Guerra cultural é um termo muito forte. Mas não há dúvidas que hoje em dia temos diferenças significantes nessas áreas. Acho que o respeito pela diversidade devia incluir também a aceitação de culturas específicas de cada estado-membro. Os polacos veem muitas coisas de uma forma diferente que os alemães ou os franceses, e os alemães são diferentes dos espanhóis. Como o chefe de governo que representa os polacos procuro obter garantias que a especificidade da Polónia será respeitada.
Se a Polónia e a Hungria mantivessem o seu veto, a maioria dos países da UE poderia criar um fundo de recuperação de coronavírus sem esses países, e a Polónia poderia perder milhares de milhões de euros.
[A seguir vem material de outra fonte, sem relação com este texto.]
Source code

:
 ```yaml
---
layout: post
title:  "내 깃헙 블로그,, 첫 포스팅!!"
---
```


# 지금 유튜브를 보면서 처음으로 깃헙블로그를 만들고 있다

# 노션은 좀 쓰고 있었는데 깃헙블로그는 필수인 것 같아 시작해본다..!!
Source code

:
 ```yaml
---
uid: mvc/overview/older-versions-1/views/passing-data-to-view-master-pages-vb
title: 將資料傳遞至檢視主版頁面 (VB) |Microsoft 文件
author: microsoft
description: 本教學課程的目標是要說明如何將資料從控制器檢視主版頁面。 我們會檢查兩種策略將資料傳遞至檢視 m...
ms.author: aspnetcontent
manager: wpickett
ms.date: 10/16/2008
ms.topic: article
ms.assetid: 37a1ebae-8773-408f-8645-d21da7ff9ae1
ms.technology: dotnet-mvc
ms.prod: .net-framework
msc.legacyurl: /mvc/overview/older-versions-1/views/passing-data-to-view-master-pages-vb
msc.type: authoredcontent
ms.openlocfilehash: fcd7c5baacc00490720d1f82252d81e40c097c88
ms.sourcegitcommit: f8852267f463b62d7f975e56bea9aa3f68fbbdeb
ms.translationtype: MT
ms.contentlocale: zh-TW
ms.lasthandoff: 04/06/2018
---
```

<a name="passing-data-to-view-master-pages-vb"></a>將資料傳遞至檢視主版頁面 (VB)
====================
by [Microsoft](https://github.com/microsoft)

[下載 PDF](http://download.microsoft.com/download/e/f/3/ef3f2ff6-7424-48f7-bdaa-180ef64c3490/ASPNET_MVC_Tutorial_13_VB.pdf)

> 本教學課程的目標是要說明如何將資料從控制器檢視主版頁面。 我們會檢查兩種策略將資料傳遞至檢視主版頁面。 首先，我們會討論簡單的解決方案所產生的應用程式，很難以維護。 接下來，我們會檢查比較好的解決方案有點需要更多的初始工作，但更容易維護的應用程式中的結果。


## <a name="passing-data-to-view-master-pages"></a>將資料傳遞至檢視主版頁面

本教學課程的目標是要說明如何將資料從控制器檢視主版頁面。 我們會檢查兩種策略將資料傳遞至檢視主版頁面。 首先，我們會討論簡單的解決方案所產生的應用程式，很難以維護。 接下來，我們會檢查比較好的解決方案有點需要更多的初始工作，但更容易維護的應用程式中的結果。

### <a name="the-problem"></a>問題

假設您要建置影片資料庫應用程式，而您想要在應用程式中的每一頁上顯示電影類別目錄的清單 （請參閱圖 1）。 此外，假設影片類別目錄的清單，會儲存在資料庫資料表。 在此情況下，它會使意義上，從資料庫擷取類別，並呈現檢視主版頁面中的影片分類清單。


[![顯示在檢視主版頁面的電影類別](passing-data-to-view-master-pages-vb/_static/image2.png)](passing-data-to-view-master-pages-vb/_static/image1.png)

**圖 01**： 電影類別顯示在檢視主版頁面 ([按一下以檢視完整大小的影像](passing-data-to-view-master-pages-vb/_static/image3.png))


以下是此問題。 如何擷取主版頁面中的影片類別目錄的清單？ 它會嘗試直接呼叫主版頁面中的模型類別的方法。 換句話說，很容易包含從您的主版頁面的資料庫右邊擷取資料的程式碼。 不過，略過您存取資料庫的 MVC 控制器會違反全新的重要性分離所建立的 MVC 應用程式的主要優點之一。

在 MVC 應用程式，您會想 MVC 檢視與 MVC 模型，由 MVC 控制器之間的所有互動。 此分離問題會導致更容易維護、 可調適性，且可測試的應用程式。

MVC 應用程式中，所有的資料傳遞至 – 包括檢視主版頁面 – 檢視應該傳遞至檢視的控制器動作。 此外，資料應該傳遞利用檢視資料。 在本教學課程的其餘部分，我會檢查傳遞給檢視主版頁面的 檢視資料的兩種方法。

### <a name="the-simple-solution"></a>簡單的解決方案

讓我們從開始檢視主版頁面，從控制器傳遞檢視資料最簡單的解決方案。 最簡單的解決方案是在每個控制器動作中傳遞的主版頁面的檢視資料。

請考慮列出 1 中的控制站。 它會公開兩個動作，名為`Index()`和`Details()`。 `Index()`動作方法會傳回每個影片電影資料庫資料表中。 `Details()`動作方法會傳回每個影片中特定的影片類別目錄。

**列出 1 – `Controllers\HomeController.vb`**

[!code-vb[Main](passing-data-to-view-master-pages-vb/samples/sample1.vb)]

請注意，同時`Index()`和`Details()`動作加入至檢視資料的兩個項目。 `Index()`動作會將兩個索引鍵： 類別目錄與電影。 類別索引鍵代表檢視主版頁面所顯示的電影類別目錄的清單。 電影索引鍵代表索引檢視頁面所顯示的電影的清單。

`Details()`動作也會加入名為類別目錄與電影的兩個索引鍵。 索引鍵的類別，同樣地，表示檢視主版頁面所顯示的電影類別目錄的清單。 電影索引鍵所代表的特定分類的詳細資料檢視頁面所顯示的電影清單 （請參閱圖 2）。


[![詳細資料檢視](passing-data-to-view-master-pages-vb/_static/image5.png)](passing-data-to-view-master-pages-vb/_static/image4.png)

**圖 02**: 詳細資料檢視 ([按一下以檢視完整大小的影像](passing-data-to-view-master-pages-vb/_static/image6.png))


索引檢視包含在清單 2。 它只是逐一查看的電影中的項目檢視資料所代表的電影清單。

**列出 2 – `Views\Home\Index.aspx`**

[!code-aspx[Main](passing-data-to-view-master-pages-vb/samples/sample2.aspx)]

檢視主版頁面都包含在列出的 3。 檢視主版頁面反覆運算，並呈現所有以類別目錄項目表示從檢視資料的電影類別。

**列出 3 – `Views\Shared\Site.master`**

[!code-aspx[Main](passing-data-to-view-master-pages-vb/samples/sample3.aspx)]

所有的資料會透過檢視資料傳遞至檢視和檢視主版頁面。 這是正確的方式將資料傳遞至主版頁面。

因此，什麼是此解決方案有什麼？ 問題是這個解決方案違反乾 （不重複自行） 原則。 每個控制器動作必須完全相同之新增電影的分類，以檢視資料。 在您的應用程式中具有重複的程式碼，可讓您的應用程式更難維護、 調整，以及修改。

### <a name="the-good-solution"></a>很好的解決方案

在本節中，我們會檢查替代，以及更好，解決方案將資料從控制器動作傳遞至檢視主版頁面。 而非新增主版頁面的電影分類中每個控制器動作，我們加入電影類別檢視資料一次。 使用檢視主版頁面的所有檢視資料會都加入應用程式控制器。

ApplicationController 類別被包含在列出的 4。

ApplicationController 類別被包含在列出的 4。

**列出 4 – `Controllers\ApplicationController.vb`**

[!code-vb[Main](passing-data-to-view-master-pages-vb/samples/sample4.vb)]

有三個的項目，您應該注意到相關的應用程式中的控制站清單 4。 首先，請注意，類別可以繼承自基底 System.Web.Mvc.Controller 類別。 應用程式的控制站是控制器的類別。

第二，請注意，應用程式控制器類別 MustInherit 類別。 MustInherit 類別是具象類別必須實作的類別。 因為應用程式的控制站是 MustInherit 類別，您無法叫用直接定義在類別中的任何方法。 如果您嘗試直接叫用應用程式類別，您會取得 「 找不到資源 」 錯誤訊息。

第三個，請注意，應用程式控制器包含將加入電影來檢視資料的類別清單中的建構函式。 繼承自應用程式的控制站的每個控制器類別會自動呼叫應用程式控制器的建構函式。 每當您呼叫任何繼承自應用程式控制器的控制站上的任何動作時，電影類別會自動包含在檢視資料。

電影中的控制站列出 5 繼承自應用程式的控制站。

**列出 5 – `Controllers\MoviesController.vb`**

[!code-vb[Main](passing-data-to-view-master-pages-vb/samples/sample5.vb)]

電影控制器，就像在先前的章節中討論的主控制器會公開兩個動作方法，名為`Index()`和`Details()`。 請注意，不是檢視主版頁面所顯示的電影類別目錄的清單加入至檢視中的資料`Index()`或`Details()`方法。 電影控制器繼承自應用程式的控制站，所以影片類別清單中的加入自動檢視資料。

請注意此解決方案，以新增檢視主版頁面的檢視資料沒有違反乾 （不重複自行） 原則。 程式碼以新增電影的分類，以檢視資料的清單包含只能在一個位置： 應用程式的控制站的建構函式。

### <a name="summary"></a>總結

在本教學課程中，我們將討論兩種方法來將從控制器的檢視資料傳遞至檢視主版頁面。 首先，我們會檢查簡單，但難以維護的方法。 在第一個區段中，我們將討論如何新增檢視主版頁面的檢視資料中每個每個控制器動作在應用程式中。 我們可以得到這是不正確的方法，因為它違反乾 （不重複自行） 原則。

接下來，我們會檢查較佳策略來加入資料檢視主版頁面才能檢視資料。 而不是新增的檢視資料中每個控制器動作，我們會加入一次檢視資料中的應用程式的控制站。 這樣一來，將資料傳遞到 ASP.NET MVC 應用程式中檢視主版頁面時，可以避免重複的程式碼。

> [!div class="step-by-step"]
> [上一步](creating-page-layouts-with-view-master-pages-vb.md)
O que vai dizer aos seus eleitores sobre isso?
Estamos a lutar para ter a certeza que nenhum país, hoje ou amanhã, tenha um financiamento negado com base num mecanismo arbitrário e não transparente. É uma questão de confiança fundamental em que se baseia a lei europeia. Não podemos permitir que os regulamentos errados, potencialmente muito destrutivos para toda a UE, passem junto às soluções positivas como o fundo de coronavírus.
Há ainda espaço para um compromisso?
Cada euro dos fundos da UE deve ser gasto de uma forma justa. Já agora, por todos. Por cada euro que a Polónia recebe da UE, 75 cêntimos voltam para a Alemanha, para a Europa Ocidental, para centenas de empresas como a Siemens e Hochtief, que têm os seus negócios aqui. Não pode haver corrupção ou apropriação indevida dos fundos da UE. O meu governo tem tido muito sucesso no combate à corrupção.
Seria uma boa proposta de compromisso de colocar o procedimento do artigo 7, sobre o Estado de Direito na Polónia e na Hugria, à votação no Conselho Europeu e assim concluir esse assunto?
Sim. É bom seguir as suas próprias regras. Mas vamos ver primeiro se o artigo 7 se aplica neste caso.
A presidência do Donald Trump foi uma altura de irritação e incerteza para o Ocidente. Parece que passou o tempo suficiente para perguntar: está contente com a vitória do Joe Biden?
A Polónia e os Estados Unidos partilham o respeito mútuo e os valores tais como o amor à liberdade, mas também os interesses comuns. É uma aliança permanente. Tenho a certeza que a cooperação com o Presidente Biden vai ser tão boa como a anterior.